The Wide Sargasso Sea responds to the erased voice of the mad women in Jane Eyre by explaining the life of Bertha, whose given name was Antoinette. This novel shows how women are exploited through labels of madness while also sharing the voices of these women as a way to understand their madness. Jean Rhys describes Antoinette’s childhood that involved her brother’s death, the loss of her mother’s sanity, and the towns hatred towards her. These traumatic childhood events move her towards the symptoms of madness. The novel then hints that Rochester, her husband, seems to push her over the edge into full insanity. He becomes very distant to her after receiving hateful letters about her and doesn’t believe her explanations about the rumors he hears. He then sleeps with their servant right next to her while she could hear. He attempts to change her identity to be more English by calling her Bertha. Rochester even makes her despise the one thing she has ever truly loved: the island. He also traps her in his attic with the intention to make her miserable rather than divorcing. This novel shows the steps leading to Antoinette’s madness and even shows Rochester’s own madness. Rochester helped lead her into madness and exploited her for her money. Antoinette’s mother is another example of a women driven to madness and exploited with that label by men. Her mother warned her husband that they had to leave the island for their safety but he wouldn’t listen. This resulted in her parrot and son’s death. She became intensely heartbroken and lost. She was put into care for her mental instability and it is hinted that she is raped by her caretakers. This woman went mad with the help of men who didn’t listen and sexually assaulted her. This novel is unique because it gives the reader a look into the life of Bertha, a woman who was dismissed as crazy and denied a chance to justify her madness. It depicts the same portrayal of mad women seen in Snow White and Jane Eyre but it gives these “mad women” a voice to tell their stories. This voice revealed the injustices that drove them to madness.
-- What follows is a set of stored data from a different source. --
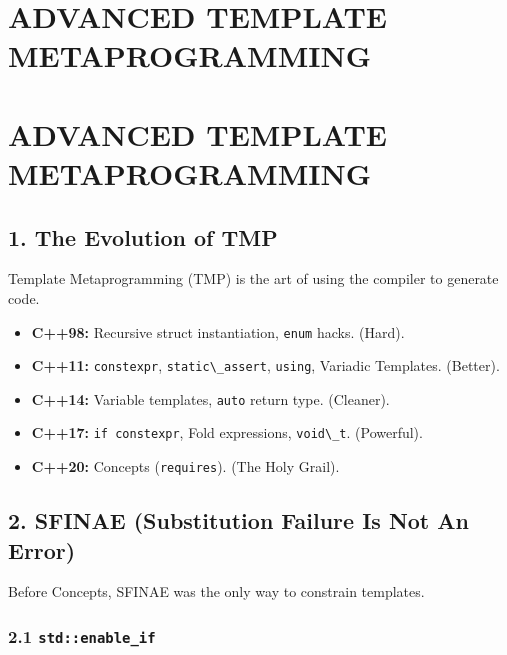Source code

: \hypertarget{advanced-template-metaprogramming}{%
\chapter{ADVANCED TEMPLATE
METAPROGRAMMING}\label{advanced-template-metaprogramming}}

\hypertarget{advanced-template-metaprogramming-1}{%
\chapter{ADVANCED TEMPLATE
METAPROGRAMMING}\label{advanced-template-metaprogramming-1}}

\hypertarget{the-evolution-of-tmp}{%
\section{1. The Evolution of TMP}\label{the-evolution-of-tmp}}

Template Metaprogramming (TMP) is the art of using the compiler to
generate code.

\begin{itemize}
\tightlist
\item
  \textbf{C++98:} Recursive struct instantiation,
  \passthrough{\lstinline!enum!} hacks. (Hard).
\item
  \textbf{C++11:} \passthrough{\lstinline!constexpr!},
  \passthrough{\lstinline!static\_assert!},
  \passthrough{\lstinline!using!}, Variadic Templates. (Better).
\item
  \textbf{C++14:} Variable templates, \passthrough{\lstinline!auto!}
  return type. (Cleaner).
\item
  \textbf{C++17:} \passthrough{\lstinline!if constexpr!}, Fold
  expressions, \passthrough{\lstinline!void\_t!}. (Powerful).
\item
  \textbf{C++20:} Concepts (\passthrough{\lstinline!requires!}). (The
  Holy Grail).
\end{itemize}

\hypertarget{sfinae-substitution-failure-is-not-an-error}{%
\section{2. SFINAE (Substitution Failure Is Not An
Error)}\label{sfinae-substitution-failure-is-not-an-error}}

Before Concepts, SFINAE was the only way to constrain templates.

\hypertarget{stdenable_if}{%
\subsection{\texorpdfstring{2.1
\texttt{std::enable\_if}}{2.1 std::enable\_if}}\label{stdenable_if}}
Rhys’s Wide Sargasso Sea contains labeling of mad women as almost inhuman parallel to “Snow White” and Jane Eyre. Even as the Evil Queen in “Snow White” is given a voice, the only words she spits out are laced with hatred or beguilement. However, Rhys’s novel provides a full-bodied version of the oft-denied voice of this perceived other. A voice that tells a story about hardships and injustices practiced against them. A voice that explains that the very men dismissing them as mad are the ones responsible for their madness; Antoinette mourns the life lost to atrocities committed against her, and is still dismissed by her society. The women in “Snow White” and Jane Eyre are puppets in a patriarchal agenda to convince female readers that deviance from the norm will earn them no love, and both the pure and the monstrous are tools used to manipulate women, or are written by women manipulated by this oppression. Jean Rhys does not shy away from stripping the layers back off this abuse to reveal the imperfect insides that all women possess, the beauty that comes with being fully human and female.

Bibliography

Brontë, Charlotte. Jane Eyre. Peterborough, Ont: Broadview Press, 1999. Print.

Grant-Schaefer, G. A. (George Alfred), 1872-1939. “Snow-White and the Seven Dwarfs : an Operetta in Three Acts, Based on Grimm Brothers’ Tale.” 1938: n. pag. Print.

Rhys, Jean, Judith L. Raiskin, and Charlotte Brontë. Wide Sargasso Sea. New York: W.W. Norton, 1999.